───── Dataset records ─────

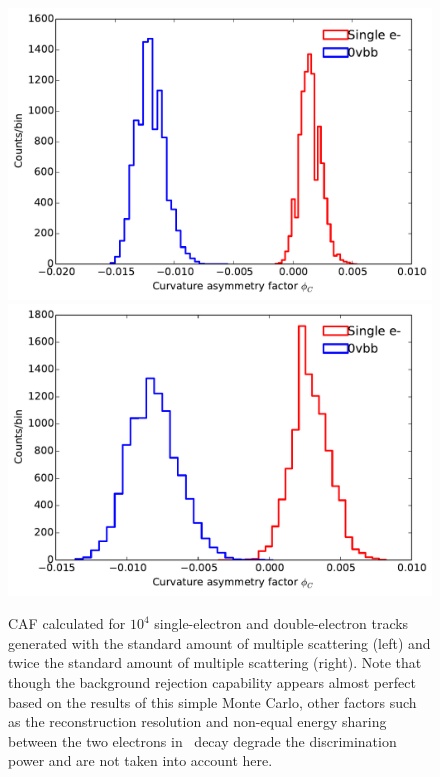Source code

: \documentclass{JINST}
\begin{document}
\begin{figure}[!htb]
	\includegraphics[scale=0.45]{fig/scurv_diff_means_ms13pt6.pdf}
	\includegraphics[scale=0.45]{fig/scurv_diff_means_ms27pt2.pdf}
	\caption{\label{fig_assym_cf} CAF calculated for $10^4$ single-electron and double-electron tracks generated with the standard amount of multiple scattering (left) and twice the standard amount of multiple scattering (right).  Note that though the background rejection capability appears almost perfect based on the results of this simple Monte Carlo, other factors such as the reconstruction resolution and non-equal energy sharing between the two electrons in \bbonu\ decay degrade the discrimination power and are not taken into account here.}
\end{figure}
\end{document}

─────

## Activity
Please print each record above again exactly, but omit any pictures.

## Answer area
Source code

: \documentclass{JINST}
\begin{document}
\begin{figure}[!htb]
	\includegraphics[scale=0.45]{fig/scurv_diff_means_ms13pt6.pdf}
	\includegraphics[scale=0.45]{fig/scurv_diff_means_ms27pt2.pdf}
	\caption{\label{fig_assym_cf} CAF calculated for $10^4$ single-electron and double-electron tracks generated with the standard amount of multiple scattering (left) and twice the standard amount of multiple scattering (right).  Note that though the background rejection capability appears almost perfect based on the results of this simple Monte Carlo, other factors such as the reconstruction resolution and non-equal energy sharing between the two electrons in \bbonu\ decay degrade the discrimination power and are not taken into account here.}
\end{figure}
\end{document}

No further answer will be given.